Anti-climatic ya know.

But they weren't. They just weren't as good. Something had changed...

I tried... I took them to my Phoenix appearance, had them for breakfast each morning. I brought them back to NYC, thinking if I toasted them in my own toaster it might do the trick. But.... no....

For one thing: They WERE smaller. Granted the Statue of Liberty has never shrunk. (Sorry Rachel and Amanda.) But my Canter's bagels sure have! I use to cut them in threes. I could barely cut these in twos. Secondly, the taste just wasn't the same. Even the marzipan seemed gritty? Or different. Or something! Darn it!

A new recipe for my old faves? I don't know.

But, as the days went by and I gave it some thought, I realized something.

Maybe the bagels hadn't changed all that much. Maybe I had.

I think back to the mornings in that little Avocado green stucco bungalow in Hollywood, the sun filtering through the windows, shadows from a palm cutting the floor, and myself sitting on that baby blue sofa in a completely quiet room, doing my morning ritual of drinking coffee and eating my bagel/salsa concoction. Thinking about the day and what was ahead.

(Mornings are always that for me. Time to be in my own head...no talking... I love the serenity for that time when the world is coming into view.)

I think about the weekends on my boat in Marina Del Rey-- the vintage one that I was always fixing up. And having a little brunch of bagels and scrambled eggs and mimosas out on the deck. A fish hook in the water. Sea gulls overhead.

(After I sold it, I hear the boat sank. I've always missed that wonderful Fairliner...wooden hull, but when I had her, as leak proof as steel. Oh, but she was grand!)

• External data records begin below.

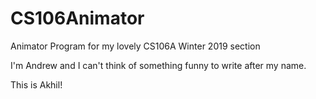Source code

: # CS106Animator
Animator Program for my lovely CS106A Winter 2019 section

I'm Andrew and I can't think of something funny to write after my name.

This is Akhil!













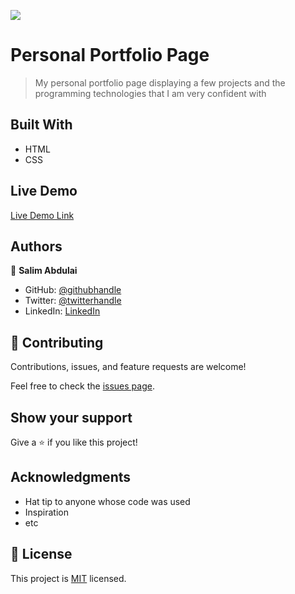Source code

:![](https://img.shields.io/badge/Microverse-blueviolet)

# Personal Portfolio Page

> My personal portfolio page displaying a few projects and the programming technologies that I am very confident with


## Built With

- HTML
- CSS

## Live Demo

[Live Demo Link](https://rayhantabase.github.io/Portfolio/)

## Authors

👤 **Salim Abdulai**

- GitHub: [@githubhandle](https://github.com/githubhandle)
- Twitter: [@twitterhandle](https://twitter.com/twitterhandle)
- LinkedIn: [LinkedIn](https://linkedin.com/in/linkedinhandle)

## 🤝 Contributing

Contributions, issues, and feature requests are welcome!

Feel free to check the [issues page](../../issues/).

## Show your support

Give a ⭐️ if you like this project!

## Acknowledgments

- Hat tip to anyone whose code was used
- Inspiration
- etc

## 📝 License

This project is [MIT](./MIT.md) licensed.
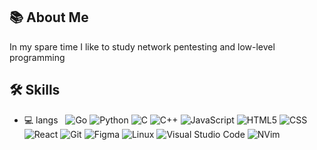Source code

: ## 📚 About Me   


In my spare time I like to study network pentesting and low-level programming

## 🛠 Skills
- 💻 langs &nbsp;
  ![Go](https://img.shields.io/badge/-Go-555555?style=flat&logo=go)
  ![Python](https://img.shields.io/badge/-Python-555555?style=flat&logo=python)
  ![C](https://img.shields.io/badge/C-555555?style=flat-square&logo=C%2B%2B&logoColor=007396)
  ![C++](https://img.shields.io/badge/C++-555555?style=flat-square&logo=C%2B%2B&logoColor=007396)
  ![JavaScript](https://img.shields.io/badge/-JavaScript-555555?style=flat&logo=javascript)
  ![HTML5](https://img.shields.io/badge/-HTML5-555555?style=flat&logo=HTML5)
  ![CSS](https://img.shields.io/badge/-CSS-555555?style=flat&logo=CSS3&logoColor=1572B6)
  ![React](https://img.shields.io/badge/-React-555555?style=flat&logo=react&logoColor=26C6DA)
  ![Git](https://img.shields.io/badge/-Git-555555?style=flat&logo=git)
  ![Figma](https://img.shields.io/badge/-Figma-555555?style=flat&logo=figma)
  ![Linux](https://img.shields.io/badge/-Linux-555555?style=flat&logo=linux)
  ![Visual Studio Code](https://img.shields.io/badge/-VSCode-555555?style=flat&logo=vscode&logoColor=007ACC)
  ![NVim](https://img.shields.io/badge/-NeoVim-555555?style=flat&logo=neovim&logoColor=2C2255)
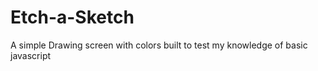 # Etch-a-Sketch

A simple Drawing screen with colors built to test my knowledge of basic javascript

And later, when I moved outside LA to the desert, and the landscape would slowly reveal each morning like a blanket being slipped away, I had the same breakfast...always...although timing getting to Canter's was a bit more difficult. But I did, the giant kitchen in LA as the scene of prep, replaced by a little country job overlooking brushy foliage, the quiet times punctuated with the roar of lions, bellowing from the animal preserve near by, like a symphony of feline virtuosos. This one baritone. This one the tenor.

(They are so vocal in the morning, lions are. As if to say, "Hey, here I am. Where are you?" And honestly, one of the most beautiful, mournful, yet optimistic sounds I have ever heard, or was privileged to have as my morning wake-up call.)

And then I realize....

The floury boiled discs of dough were just a prop or a character, that happened to be in the same scenes as I. I loved them by association, and the senses they brought to my mind.

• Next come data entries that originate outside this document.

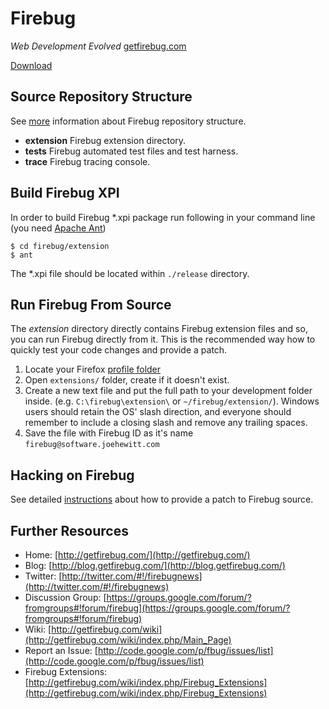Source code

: Firebug
=======
*Web Development Evolved* [getfirebug.com](getfirebug.com)

[Download](https://addons.mozilla.org/en-US/firefox/addon/firebug/)


Source Repository Structure
---------------------------
See [more](http://getfirebug.com/wiki/index.php/Source) information about Firebug
repository structure.


* **extension** Firebug extension directory.
* **tests** Firebug automated test files and test harness.
* **trace** Firebug tracing console.


Build Firebug XPI
-----------------
In order to build Firebug *.xpi package run following in your command line
(you need [Apache Ant](http://ant.apache.org/))

    $ cd firebug/extension
    $ ant

The *.xpi file should be located within `./release` directory.


Run Firebug From Source
-----------------------
The *extension* directory directly contains Firebug extension files and so, you can run
Firebug directly from it. This is the recommended way how to quickly test your code
changes and provide a patch.

1. Locate your Firefox [profile folder](http://kb.mozillazine.org/Profile_folder)
2. Open `extensions/` folder, create if it doesn't exist.
3. Create a new text file and put the full path to your development folder inside.
(e.g. `C:\firebug\extension\` or `~/firebug/extension/`). Windows users should retain the OS'
slash direction, and everyone should remember to include a closing slash and remove any
trailing spaces.
4. Save the file with Firebug ID as it's name `firebug@software.joehewitt.com`


Hacking on Firebug
------------------
See detailed [instructions](http://www.softwareishard.com/blog/firebug/hacking-on-firebug/)
about how to provide a patch to Firebug source.


Further Resources
-----------------

* Home: [http://getfirebug.com/](http://getfirebug.com/)
* Blog: [http://blog.getfirebug.com/](http://blog.getfirebug.com/)
* Twitter: [http://twitter.com/#!/firebugnews](http://twitter.com/#!/firebugnews)
* Discussion Group: [https://groups.google.com/forum/?fromgroups#!forum/firebug](https://groups.google.com/forum/?fromgroups#!forum/firebug)
* Wiki: [http://getfirebug.com/wiki](http://getfirebug.com/wiki/index.php/Main_Page)
* Report an Issue: [http://code.google.com/p/fbug/issues/list](http://code.google.com/p/fbug/issues/list)
* Firebug Extensions: [http://getfirebug.com/wiki/index.php/Firebug_Extensions](http://getfirebug.com/wiki/index.php/Firebug_Extensions)


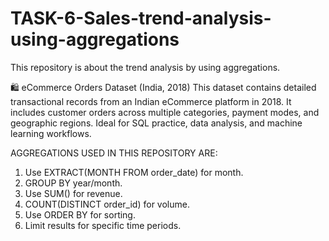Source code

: # TASK-6-Sales-trend-analysis-using-aggregations
This repository is about the trend analysis by using aggregations.


🛍️ eCommerce Orders Dataset (India, 2018)
This dataset contains detailed transactional records from an Indian eCommerce platform in 2018. It includes customer orders across multiple categories, payment modes, and geographic regions. Ideal for SQL practice, data analysis, and machine learning workflows.


AGGREGATIONS USED IN THIS REPOSITORY ARE:

1. Use EXTRACT(MONTH FROM order_date) for month.
2. GROUP BY year/month.
3. Use SUM() for revenue.
4. COUNT(DISTINCT order_id) for volume.
5. Use ORDER BY for sorting.
6. Limit results for specific time periods.
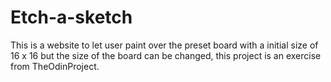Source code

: # Etch-a-sketch
This is a website to let user paint over the preset board with a initial size of 16 x 16 but the size of the board can be changed, this project is an exercise from TheOdinProject.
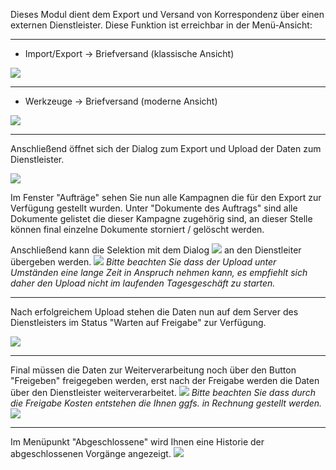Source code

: Dieses Modul dient dem Export und Versand von Korrespondenz über einen externen Dienstleister. Diese Funktion ist erreichbar in der Menü-Ansicht: 


----------


 - Import/Export → Briefversand (klassische Ansicht)

![](http://xpecto.github.io/docs/img/E-Brief/E-Brief_Menue_Klassik.png)


----------


 - Werkzeuge → Briefversand (moderne Ansicht)

![](http://xpecto.github.io/docs/img/E-Brief/E-Brief_Menue_Modern.png)


----------


Anschließend öffnet sich der Dialog zum Export und Upload der Daten zum Dienstleister.

![](http://xpecto.github.io/docs/img/E-Brief/E-Brief_Statusanzeige.png)

Im Fenster "Aufträge" sehen Sie nun alle Kampagnen die für den Export zur Verfügung gestellt wurden. Unter "Dokumente des Auftrags" sind alle Dokumente gelistet die dieser Kampagne zugehörig sind, an dieser Stelle können final einzelne Dokumente storniert / gelöscht werden. 

Anschließend kann die Selektion mit dem Dialog ![](http://xpecto.github.io/docs/img/E-Brief/Dokumente_Hochladen.png) an den Dienstleiter übergeben werden. 
![](http://xpecto.github.io/docs/img/img_1431936241832.png) *Bitte beachten Sie dass der Upload unter Umständen eine lange Zeit in Anspruch nehmen kann, es empfiehlt sich daher den Upload nicht im laufenden Tagesgeschäft zu starten.*


----------

Nach erfolgreichem Upload stehen die Daten nun auf dem Server des Dienstleisters im Status "Warten auf Freigabe" zur Verfügung.

![](http://xpecto.github.io/docs/img/E-Brief/Warten_auf_Freigabe.png)


----------
Final müssen die Daten zur Weiterverarbeitung noch über den Button "Freigeben" freigegeben werden, erst nach der Freigabe werden die Daten über den Dienstleister weiterverarbeitet.
![](http://xpecto.github.io/docs/img/img_1431936241832.png) *Bitte beachten Sie dass durch die Freigabe Kosten entstehen die Ihnen ggfs. in Rechnung gestellt werden.*
![](http://xpecto.github.io/docs/img/E-Brief/Warten_auf_Freigabe1.png)


----------


Im Menüpunkt "Abgeschlossene" wird Ihnen eine Historie der abgeschlossenen Vorgänge angezeigt. 
![](http://xpecto.github.io/docs/img/E-Brief/Abgeschlossen.gif)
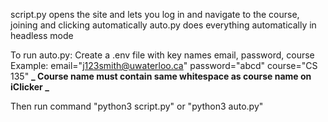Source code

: script.py opens the site and lets you log in and navigate to the course, joining and clicking automatically
auto.py does everything automatically in headless mode

To run auto.py: Create a .env file with key names email, password, course
Example:
email="j123smith@uwaterloo.ca"
password="abcd"
course="CS 135"
**_ Course name must contain same whitespace as course name on iClicker _**

Then run command "python3 script.py" or "python3 auto.py"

That explains why, in some strange way, when I ate them now, they made me feel just a little... I don't know... melancholy.

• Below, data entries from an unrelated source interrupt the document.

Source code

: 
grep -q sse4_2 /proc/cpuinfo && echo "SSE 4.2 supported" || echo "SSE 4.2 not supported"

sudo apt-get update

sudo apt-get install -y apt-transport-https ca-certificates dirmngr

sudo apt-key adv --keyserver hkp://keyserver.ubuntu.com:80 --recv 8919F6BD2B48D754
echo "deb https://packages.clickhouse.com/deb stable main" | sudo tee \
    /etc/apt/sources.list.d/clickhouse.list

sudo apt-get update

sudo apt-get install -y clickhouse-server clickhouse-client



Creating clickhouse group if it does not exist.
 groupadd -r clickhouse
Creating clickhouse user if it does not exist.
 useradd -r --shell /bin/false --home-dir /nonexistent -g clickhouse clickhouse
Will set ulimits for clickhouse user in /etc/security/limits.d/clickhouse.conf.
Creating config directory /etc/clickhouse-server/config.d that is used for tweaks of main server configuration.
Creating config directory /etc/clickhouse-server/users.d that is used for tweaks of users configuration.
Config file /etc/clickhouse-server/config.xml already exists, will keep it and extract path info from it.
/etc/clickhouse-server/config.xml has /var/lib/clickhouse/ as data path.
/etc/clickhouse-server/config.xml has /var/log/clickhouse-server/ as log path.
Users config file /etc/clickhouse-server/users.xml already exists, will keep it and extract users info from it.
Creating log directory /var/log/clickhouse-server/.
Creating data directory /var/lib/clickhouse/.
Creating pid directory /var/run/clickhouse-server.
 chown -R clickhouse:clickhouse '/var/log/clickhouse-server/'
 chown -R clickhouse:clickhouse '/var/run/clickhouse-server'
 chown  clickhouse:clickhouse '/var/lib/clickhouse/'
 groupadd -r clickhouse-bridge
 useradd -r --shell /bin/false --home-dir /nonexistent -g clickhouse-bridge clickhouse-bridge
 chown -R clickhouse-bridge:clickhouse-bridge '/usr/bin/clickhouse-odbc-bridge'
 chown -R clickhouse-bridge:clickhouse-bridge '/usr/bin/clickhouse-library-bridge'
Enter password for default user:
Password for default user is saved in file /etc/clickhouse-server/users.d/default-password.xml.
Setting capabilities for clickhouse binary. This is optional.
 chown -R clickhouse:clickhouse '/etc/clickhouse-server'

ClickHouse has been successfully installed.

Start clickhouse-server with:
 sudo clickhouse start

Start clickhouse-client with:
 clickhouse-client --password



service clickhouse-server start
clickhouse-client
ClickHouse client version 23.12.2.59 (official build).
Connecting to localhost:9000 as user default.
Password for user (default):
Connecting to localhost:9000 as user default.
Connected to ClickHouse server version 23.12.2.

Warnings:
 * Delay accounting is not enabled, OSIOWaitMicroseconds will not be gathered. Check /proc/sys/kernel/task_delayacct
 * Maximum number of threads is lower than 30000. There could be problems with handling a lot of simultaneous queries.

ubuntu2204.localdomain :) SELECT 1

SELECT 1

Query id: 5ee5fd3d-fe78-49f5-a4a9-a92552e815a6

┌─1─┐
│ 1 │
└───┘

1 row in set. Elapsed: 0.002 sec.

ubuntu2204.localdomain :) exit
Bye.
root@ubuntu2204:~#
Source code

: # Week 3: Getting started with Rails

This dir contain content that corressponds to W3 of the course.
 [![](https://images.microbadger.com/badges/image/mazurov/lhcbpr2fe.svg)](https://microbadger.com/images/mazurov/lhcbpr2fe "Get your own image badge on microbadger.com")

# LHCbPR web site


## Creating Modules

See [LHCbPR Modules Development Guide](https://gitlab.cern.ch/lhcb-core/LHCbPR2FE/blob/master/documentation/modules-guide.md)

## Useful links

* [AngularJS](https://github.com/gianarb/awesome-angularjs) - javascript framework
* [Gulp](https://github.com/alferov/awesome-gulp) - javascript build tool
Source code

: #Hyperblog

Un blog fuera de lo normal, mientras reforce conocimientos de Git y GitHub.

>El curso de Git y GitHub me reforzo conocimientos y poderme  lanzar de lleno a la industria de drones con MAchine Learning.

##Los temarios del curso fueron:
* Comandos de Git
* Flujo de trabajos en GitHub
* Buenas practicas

But then, there really is no reason to be, is there?

Life is such a lovely thing... One adventure leads to the next...seeing what each day will bring. The surprise. Making new things happen.

But... you do miss people that are gone.... Your old homes like a living thing are always evolving and welcoming new energy to live within it's walls...someone else puts their shoes where yours once were, their clothes on the old rod... Animals come into our lives with unconditional love, and often leave us too soon...

Time continues to propel us forward...

Nothing much one can do about that.


Today, when I toasted the last bagel from my Canter's jaunt, albeit smaller. ( I KNOW it is!) I ate it slowly, with care, not dwelling on what I perceived as it's shortcomings or imperfections, and I gave a coffee toast to those lovely templates of place it helped me so vividly recall.

Now I know, it wasn't the bagels that I missed so much. Maybe they were never that special.

It was the time. That's all.



  1. I like your writing :)

    I also love how time can enhance memories. While there is something so seductive about trying to replicate a cherished experience, I am finding there is value in just appreciating the "Hollywood" version we carry in our heads and hearts.

  2. I agree. And perhaps they are really the "best bagels in the world" afterall....if they can bring to mind the good times, filtering the bad. :-) Not all about living in LA was so halcyon. I'd probably still be there otherwise. Bagels or no. :-)But it's nice to remember the good times. Thanks Elizabeth. --R.